The following is an excerpt (pages 145-155) from Ancient and Medieval History (1946) by Francis S. Betten, S.J. Although some information may be outdated, the Catholic historical perspective it provides remains pertinent. Use the link at the bottom of post to read the previous/following pages. Use the Search box above to find specific topics or browse using the Resources tab above.

 

CHAPTER XV
THE GRAECO-ORIENTAL WORLD

ALEXANDER THE GREAT AND HIS EMPIRE

174. Alexander the Great. — Philip II of Macedonia was assassinated in 336, two years after the battle of Chaeronea. He was just ready to begin the invasion of Asia. This enterprise was taken up by his son Alexander, 336-323 B.C.

From his father Alexander had inherited his sagacious insight into men and things, and his brilliant capacity for timely and determined action. To his mother Olympias, to whom he ever bore a filial devotion, he owed a delicate sympathy for the weak, a faithful attachment to friends and benefactors, and that magnetic character which gained him the enthusiastic adherence of the thousands that followed him to the ends of the world. He was, however, especially in his later years, subject to terrible outbursts of anger. He admired Homer’s works and knew the whole Iliad by heart. Aristotle, the great philosopher (§ 188), directed his later education, and taught him to admire art and science, and brought him into sympathy with the best of Greek culture. Alexander proved a rare military genius. He never lost a battle, and never refused an engagement. Like his father he could also be shrewd and adroit in diplomacy, though unlike his father he always retained a certain straightforwardness and honesty in his dealings with friend and foe.

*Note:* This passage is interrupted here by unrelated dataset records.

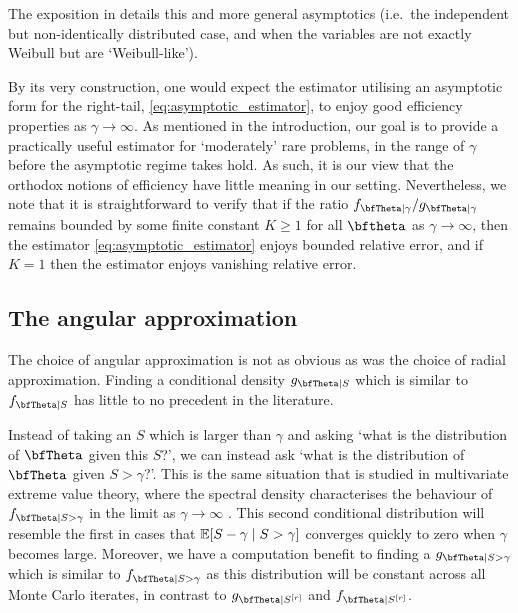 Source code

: The exposition in \cite{asmussen2017tail} details this and more general asymptotics (i.e.\ the independent but non-identically distributed case, and when the variables are not exactly Weibull but are `Weibull-like').

By its very construction, one would expect the estimator utilising an asymptotic form for the right-tail, \eqref{eq:asymptotic_estimator}, to
enjoy good efficiency properties as $\gamma\to\infty$.  As mentioned in the introduction, our goal is to provide a practically useful
estimator for `moderately' rare problems, in the range of $\gamma$ before the asymptotic regime takes hold.
As such, it is our view that the orthodox notions of efficiency have little meaning in our setting.
Nevertheless, we note that it is straightforward to verify that if the
ratio $f_{\bfTheta \mid \gamma}/g_{\bfTheta \mid \gamma}$ remains bounded by some finite constant $K\geq 1$ for all $\bftheta$ as $\gamma\to\infty$, then the estimator \eqref{eq:asymptotic_estimator} enjoys
bounded relative error, and if $K=1$ then the estimator enjoys vanishing relative error.

\subsection{The angular approximation}

The choice of angular approximation is not as obvious as was the choice of radial approximation.
Finding a conditional density $g_{\bfTheta \mid S}$ which is similar to $f_{\bfTheta \mid S}$ has little to no precedent in the literature.

Instead of taking an $S$ which is larger than $\gamma$ and asking `what is the distribution of $\bfTheta$ given this $S$?', we can instead ask `what is the distribution of $\bfTheta$ given $S > \gamma$?'.
This is the same situation that is studied in multivariate extreme value theory, where the spectral density characterises the behaviour of $f_{\bfTheta \mid S>\gamma}$ in
the limit as $\gamma\to\infty$ \cite{deHaanResnick1977}.
This second conditional distribution will resemble the first in cases that $\operatorname{{\mathbb E}}[ S-\gamma \mid S > \gamma]$ converges quickly to zero when $\gamma$ becomes large.
Moreover, we have a computation benefit to finding a $g_{\bfTheta \mid S > \gamma}$ which is similar to $f_{\bfTheta \mid S > \gamma}$ as this distribution will be constant across all Monte Carlo iterates, in contrast to $g_{\bfTheta \mid S^{[r]}}$ and $f_{\bfTheta \mid S^{[r]}}$.

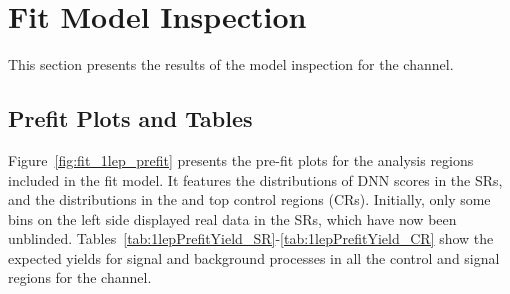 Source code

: \clearpage
\section{Fit Model Inspection}
\label{sec:fit_1lep}
This section presents the results of the model inspection for the \olep channel.

\subsection{Prefit Plots and Tables}
Figure~\ref{fig:fit_1lep_prefit} presents the pre-fit plots for the analysis regions included in the fit model. It features the distributions of DNN scores in the SRs, and the \mjjtag distributions in the \Wjets and top control regions (CRs). Initially, only some bins on the left side displayed real data in the SRs, which have now been unblinded.
Tables~\ref{tab:1lepPrefitYield_SR}-\ref{tab:1lepPrefitYield_CR} show the expected yields for signal and background processes in all the control and signal regions for the \olep channel.

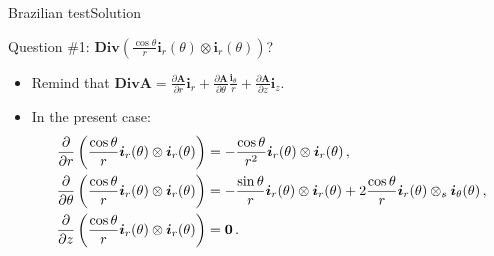 \documentclass{beamer}
\newcommand{\zj}{z}
\newcommand{\Aj}{A}
\newcommand{\Av}{{\boldsymbol\Aj}}
\newcommand{\Div}{\mathbf{Div}}
\renewcommand{\ij}{i}
\newcommand{\iv}{{\boldsymbol\ij}}
\newcommand{\bzero}{{\bf 0}}
\begin{document}
\begin{frame}{Brazilian test}{Solution}

\begin{overprint}

\vskip-20pt
\begin{exampleblock}{Question \#1: $\Div(\frac{\cos\theta}{r}\iv_r(\theta)\otimes\iv_r(\theta))$?}
\begin{itemize}
\item Remind that $\Div\Av=\frac{\partial\Av}{\partial r}\iv_r+\frac{\partial\Av}{\partial\theta}\frac{\iv_\theta}{r}+\frac{\partial\Av}{\partial\zj}\iv_\zj$.
\item In the present case:
{\scriptsize
\begin{displaymath}
\begin{split}
\frac{\partial}{\partial r}\left(\frac{\cos\theta}{r}\iv_r(\theta)\otimes\iv_r(\theta)\right) &=-\frac{\cos\theta}{r^2}\iv_r(\theta)\otimes\iv_r(\theta)\,, \\
\frac{\partial}{\partial\theta}\left(\frac{\cos\theta}{r}\iv_r(\theta)\otimes\iv_r(\theta)\right) &=-\frac{\sin\theta}{r}\iv_r(\theta)\otimes\iv_r(\theta)+2\frac{\cos\theta}{r}\iv_r(\theta)\otimes_s\iv_\theta(\theta)\,, \\
\frac{\partial}{\partial\zj}\left(\frac{\cos\theta}{r}\iv_r(\theta)\otimes\iv_r(\theta)\right) &=\bzero\,.
\end{split}
\end{displaymath}}
\end{itemize}
\end{exampleblock}


\end{overprint}
\end{frame}
\end{document}
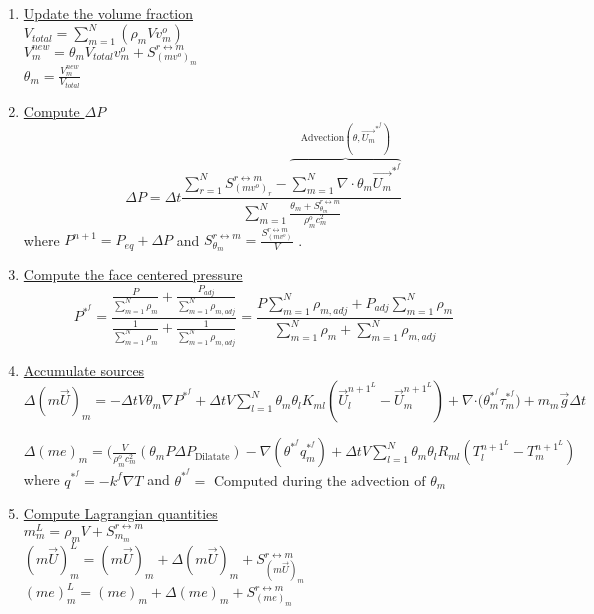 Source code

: \documentclass[fleqn]{article}
\newcommand{\SUM}[1]    {\ensuremath{\sum \limits_{{#1}=1}^N }}
\newcommand{\bigS}[1]   {\ensuremath{S^{r \leftrightarrow m}_{#1}}  }
\newcommand{\U}         {{\vec{U}}}
\newcommand{\rhoM}      {\ensuremath{\rho^{o}_m}}
\newcommand{\delt}      {\ensuremath{\Delta{t}} }
\begin{document}
\begin{enumerate}
\item \underline{Update the volume fraction}\\
$V_{total} = \SUM{m}(\rho_m V v^o_m)$\\
$V_m^{new} = \theta_m V_{total}  v^o_m + \bigS{(m v^o)_m}$\\
$\theta_m = \frac{V_m^{new}}{V_{total}} $
\item \underline{Compute $\Delta P$} 
\[
     \Delta P = \Delta t 
                        \frac{   \SUM{r}  \bigS{(m v^o)_r}
                      - \overbrace { \SUM{m} \nabla \cdot \theta_m \vec{U_m}^{*^{f}} } ^{\text{Advection}(\theta, \vec{U_m}^{*^{f}}) } }
                       {\SUM{m}  \frac{\theta_m +\bigS{\theta_m}  } {\rhoM c^2_m}}
\]
where $P^{n+1} = P_{eq} + \Delta{P}$ and $\bigS{\theta_m} = \frac{ \bigS{(m v^o)}}{V}$ .
\item \underline{Compute the face centered pressure}
\[
    P^{*^{f}} = \frac{\frac{P}{\SUM{m} \rho_m} + \frac{P_{adj}}{\SUM{m} \rho_{m, adj}}}
                     {\frac{1}{\SUM{m} \rho_m} + \frac{1}{\SUM{m} \rho_{m, adj}}}
%
              =\frac{ {P \SUM{m} \rho_{m,adj}} + {P_{adj} \SUM{m} \rho_{m} }  }
                 { {\SUM{m} \rho_m} + {\SUM{m} \rho_{m, adj}  }  }
\]
\newpage
\item \underline{Accumulate sources}\\  
 $\Delta(m\vec{U})_m = 
    - \delt V \theta_m \nabla{ P^{*^f}} 
    + \delt V \SUM{l} \theta_m \theta_l K_{ml}(\U_l^{{n+1}^L} - \U_m^{{n+1}^L} )
    + \nabla{ \cdot (\theta^{*^f}_m \tau^{*^f}_m})
    + m_m \vec{g}\delt$
    
 $\Delta(me)_m =  
    (\frac{V} {\rhoM c^2_m}(\theta_m P \Delta P_{\text{Dilatate}})
    - \nabla (\theta^{*^f} q_{m}^{*^f})
    + \delt V \SUM{l}  \theta_m \theta_l R_{ml}(T_l^{{n+1}^L} - T_m^{{n+1}^L} )$ \\
where $q^{*^f} = - k^f \nabla T$ and $\theta^{*^f} = \text{ Computed during the advection of } \theta_m$

\item \underline{Compute Lagrangian quantities}\\
    $m^L_m     = {\rho_m}V + \bigS{m_m} $ \\
    $(m\U)^L_m = (m\U)_m + \Delta(m\U)_m + \bigS{(m\U)_m}$ \\
    $(m e)^L_m = (m e)_m + \Delta(m e)_m + \bigS{(me)_m}$\\


\end{enumerate}
\end{document}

Campaigns and Empire of Alexander the Great
Campaigns and Empire of Alexander the Great

175. Alexander and the Greeks. — At his father’s death Alexander was a stripling of twenty years. No one thought that he could hold together the realm which Philip II had built up by force and cunning. Revolts broke out everywhere. But with marvelous rapidity Alexander struck crushing blows right and left. He restored order in Greece, and quieted the savage tribes of the north and northwest. The city of Thebes, upon the news of Philip’s death, revolted again. Alexander soon stood before its walls, conquered and destroyed it, leaving only the temples and the house of the poet Pindar intact, and sold the population into slavery. This terrified all other states into submission, and Alexander organized the common army of Hellas for the overthrow of the Persian Empire.

176. THE PERSIAN CAMPAIGN. — In the spring of 334 Alexander, at the head of 35,000 picked troops, crossed the Hellespont to meet the hundreds of thousands which the Great King could oppose to this handful of men. The route of march is best studied by the map facing this page. The students should use the “scale of miles” to measure the enormous distances. The conquest of Persia falls into four sections. Each of the first three of them is marked by one great battle.

177. Asia Minor. — The Persian satraps gathered their army on one side of the little river Granicus. With the rashness which was one blot upon his military skill Alexander crossed the river, himself leading the cavalry. His furious onset broke the lines of the enemy, and his other troops completed the defeat. A body of Greeks who served in the barbarian army was cut down entirely. The conqueror now secured, not without finding some fierce resistance, the coast towns of Asia Minor. Asia Minor was his. Many of its districts voluntarily submitted.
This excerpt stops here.